Try it
Retrieve every line from the records in which the word "JavaScript" occurs.

________

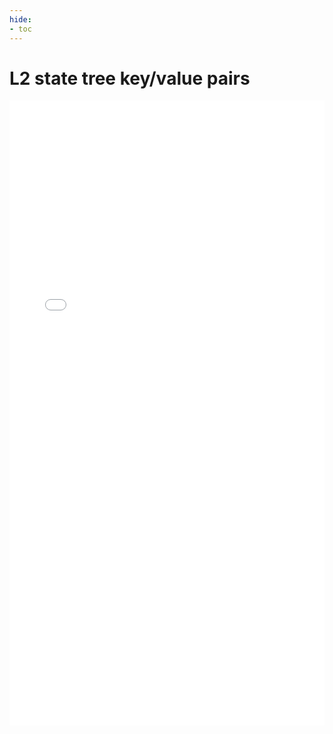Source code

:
 ```yaml
---
hide:
- toc
---
```


# L2 state tree key/value pairs

<embed type="application/pdf" src="../../pdf/L2StateTree.pdf" width=100% height=1000px >
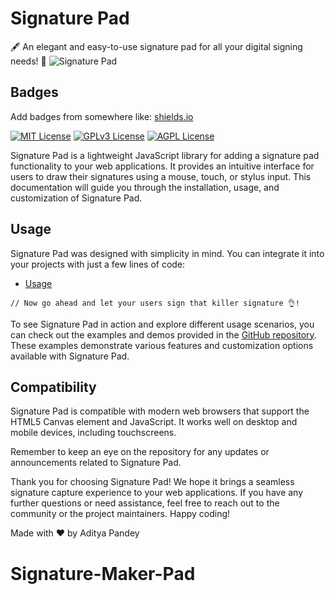 # Signature Pad

🖋️ An elegant and easy-to-use signature pad for all your digital signing needs! 📝
![Signature Pad](./demo.gif)

## Badges

Add badges from somewhere like: [shields.io](https://shields.io/)

[![MIT License](https://img.shields.io/badge/License-MIT-green.svg)](https://choosealicense.com/licenses/mit/)
[![GPLv3 License](https://img.shields.io/badge/License-GPL%20v3-yellow.svg)](https://opensource.org/licenses/)
[![AGPL License](https://img.shields.io/badge/license-AGPL-blue.svg)](http://www.gnu.org/licenses/agpl-3.0)


Signature Pad is a lightweight JavaScript library for adding a signature pad functionality to your web applications. It provides an intuitive interface for users to draw their signatures using a mouse, touch, or stylus input. This documentation will guide you through the installation, usage, and customization of Signature Pad.


## Usage

Signature Pad was designed with simplicity in mind. You can integrate it into your projects with just a few lines of code:

* [Usage](https://github.com/pandeyaditya0002/Signature-Maker-Pad)

```// Now go ahead and let your users sign that killer signature 👌!```


To see Signature Pad in action and explore different usage scenarios, you can check out the examples and demos provided in the [GitHub repository](https://github.com/pandeyaditya0002/Signature-Maker-Pad). These examples demonstrate various features and customization options available with Signature Pad.




## Compatibility

Signature Pad is compatible with modern web browsers that support the HTML5 Canvas element and JavaScript. It works well on desktop and mobile devices, including touchscreens.



Remember to keep an eye on the repository for any updates or announcements related to Signature Pad.

Thank you for choosing Signature Pad! We hope it brings a seamless signature capture experience to your web applications. If you have any further questions or need assistance, feel free to reach out to the community or the project maintainers. Happy coding!

Made with ❤️ by Aditya Pandey
# Signature-Maker-Pad
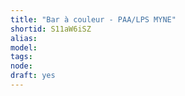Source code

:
 ```yaml
---
title: "Bar à couleur - PAA/LPS MYNE"
shortid: S11aW6iSZ
alias: 
model: 
tags: 
node: 
draft: yes
--- 
```

 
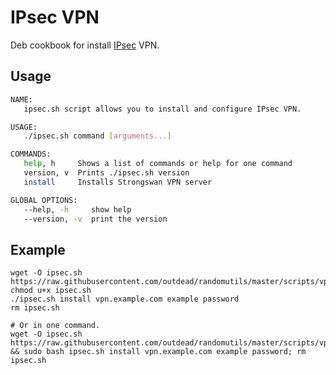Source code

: # IPsec VPN
Deb cookbook for install [IPsec](https://en.wikipedia.org/wiki/IPsec) VPN.  

## Usage
```bash
NAME:
   ipsec.sh script allows you to install and configure IPsec VPN.

USAGE:
   ./ipsec.sh command [arguments...]

COMMANDS:
   help, h     Shows a list of commands or help for one command
   version, v  Prints ./ipsec.sh version
   install     Installs Strongswan VPN server

GLOBAL OPTIONS:
   --help, -h     show help
   --version, -v  print the version
```

## Example 

    wget -O ipsec.sh https://raw.githubusercontent.com/outdead/randomutils/master/scripts/vpn/ipsec/ipsec.sh
    chmod u+x ipsec.sh
    ./ipsec.sh install vpn.example.com example password
    rm ipsec.sh

    # Or in one command.
    wget -O ipsec.sh https://raw.githubusercontent.com/outdead/randomutils/master/scripts/vpn/ipsec/ipsec.sh && sudo bash ipsec.sh install vpn.example.com example password; rm ipsec.sh
    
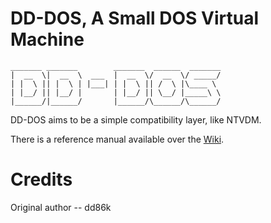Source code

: # DD-DOS, A Small DOS Virtual Machine

```
_______ _______        _______  ______  _______
|  __  \|  __  \  ___  |  __  \/  __  \/ _____/
| |  \ || |  \ | |___| | |  \ || /  \ |\____ \
| |__/ || |__/ |       | |__/ || \__/ |_____\ \
|______/|______/       |______/\______/\______/
```

DD-DOS aims to be a simple compatibility layer, like NTVDM.

There is a reference manual available over the [Wiki](https://github.com/dd86k/dd-dos/wiki).

# Credits

Original author -- dd86k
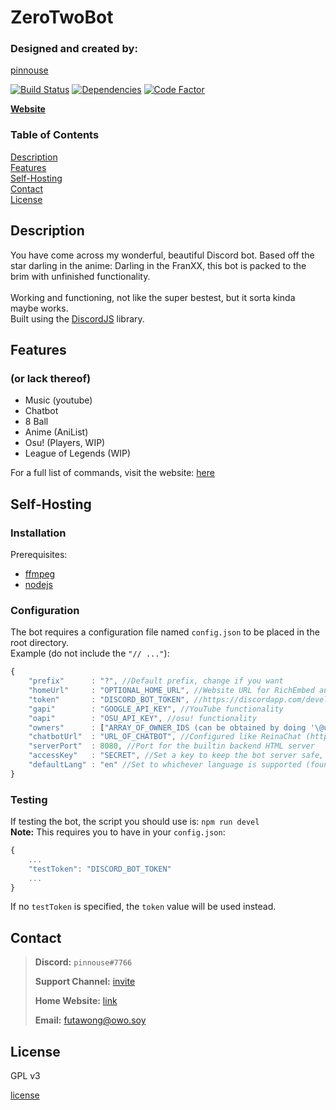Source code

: # ZeroTwoBot
### Designed and created by:
[pinnouse](https://github.com/pinnouse/ZeroTwoBot)

[![Build Status](https://img.shields.io/travis/com/pinnouse/ZeroTwoBot.svg?style=flat-square)](https://travis-ci.com/pinnouse/ZeroTwoBot) [![Dependencies](https://img.shields.io/david/pinnouse/ZeroTwoBot.svg?style=flat-square)](https://david-dm.org/pinnouse/ZeroTwoBot) [![Code Factor](https://img.shields.io/codacy/grade/6be799b2a58b4c769c7ea7e876e9066f.svg?style=flat-square)](https://www.codacy.com/app/pinnouse/ZeroTwoBot)

**[Website](http://zerotwo.gnowbros.com)**

### Table of Contents
[Description](#description)<br />
[Features](#features)<br />
[Self-Hosting](#self-hosting)<br />
[Contact](#contact)<br />
[License](#license)

## Description
You have come across my wonderful, beautiful Discord bot. Based off the star darling in the anime: Darling in the FranXX, this bot is packed to the brim with unfinished functionality.
<br />
<br />
Working and functioning, not like the super bestest, but it sorta kinda maybe works.
<br />
Built using the [DiscordJS](https://discord.js.org) library.

## Features
### (or lack thereof)
- Music (youtube)
- Chatbot
- 8 Ball
- Anime (AniList)
- Osu! (Players, WIP)
- League of Legends (WIP)

For a full list of commands, visit the website: [here](http://zerotwo.gnowbros.com)

## Self-Hosting
### Installation

Prerequisites:
- [ffmpeg](https://www.ffmpeg.org)
- [nodejs](https://nodejs.org)

### Configuration
The bot requires a configuration file named ` config.json ` to be placed in the root directory.
<br />
Example (do not include the `"// ..."`):

```js
{
    "prefix"      : "?", //Default prefix, change if you want
    "homeUrl"     : "OPTIONAL_HOME_URL", //Website URL for RichEmbed author links
    "token"       : "DISCORD_BOT_TOKEN", //https://discordapp.com/developers
    "gapi"        : "GOOGLE_API_KEY", //YouTube functionality
    "oapi"        : "OSU_API_KEY", //osu! functionality
    "owners"      : ["ARRAY_OF_OWNER_IDS (can be obtained by doing '\@username#tag'"], //So you can use the kill command
    "chatbotUrl"  : "URL_OF_CHATBOT", //Configured like ReinaChat (https://github.com/pinnouse/ReinaChat)
    "serverPort"  : 8080, //Port for the builtin backend HTML server
    "accessKey"   : "SECRET", //Set a key to keep the bot server safe, passed as a GET 'key=' argument
    "defaultLang" : "en" //Set to whichever language is supported (found in ./locales/)
}
```

### Testing
If testing the bot, the script you should use is: `npm run devel`
<br />
**Note:** This requires you to have in your ` config.json `:

```js
{
    ...
    "testToken": "DISCORD_BOT_TOKEN"
    ...
}
```
If no `testToken` is specified, the `token` value will be used instead.

## Contact

> **Discord:** `pinnouse#7766`
>
> **Support Channel:** [invite](https://discord.gg/XZXD2gU)
>
> **Home Website:** [link](https://gnowbros.com)
>
> **Email:** [futawong@owo.soy](mailto:futawong@owo.soy)

## License
GPL v3

[license](./LICENSE)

________

Answer space
Signature Pad is a lightweight JavaScript library for adding a signature pad functionality to your web applications. It provides an intuitive interface for users to draw their signatures using a mouse, touch, or stylus input. This documentation will guide you through the installation, usage, and customization of Signature Pad.
Signature Pad is compatible with modern web browsers that support the HTML5 Canvas element and JavaScript. It works well on desktop and mobile devices, including touchscreens.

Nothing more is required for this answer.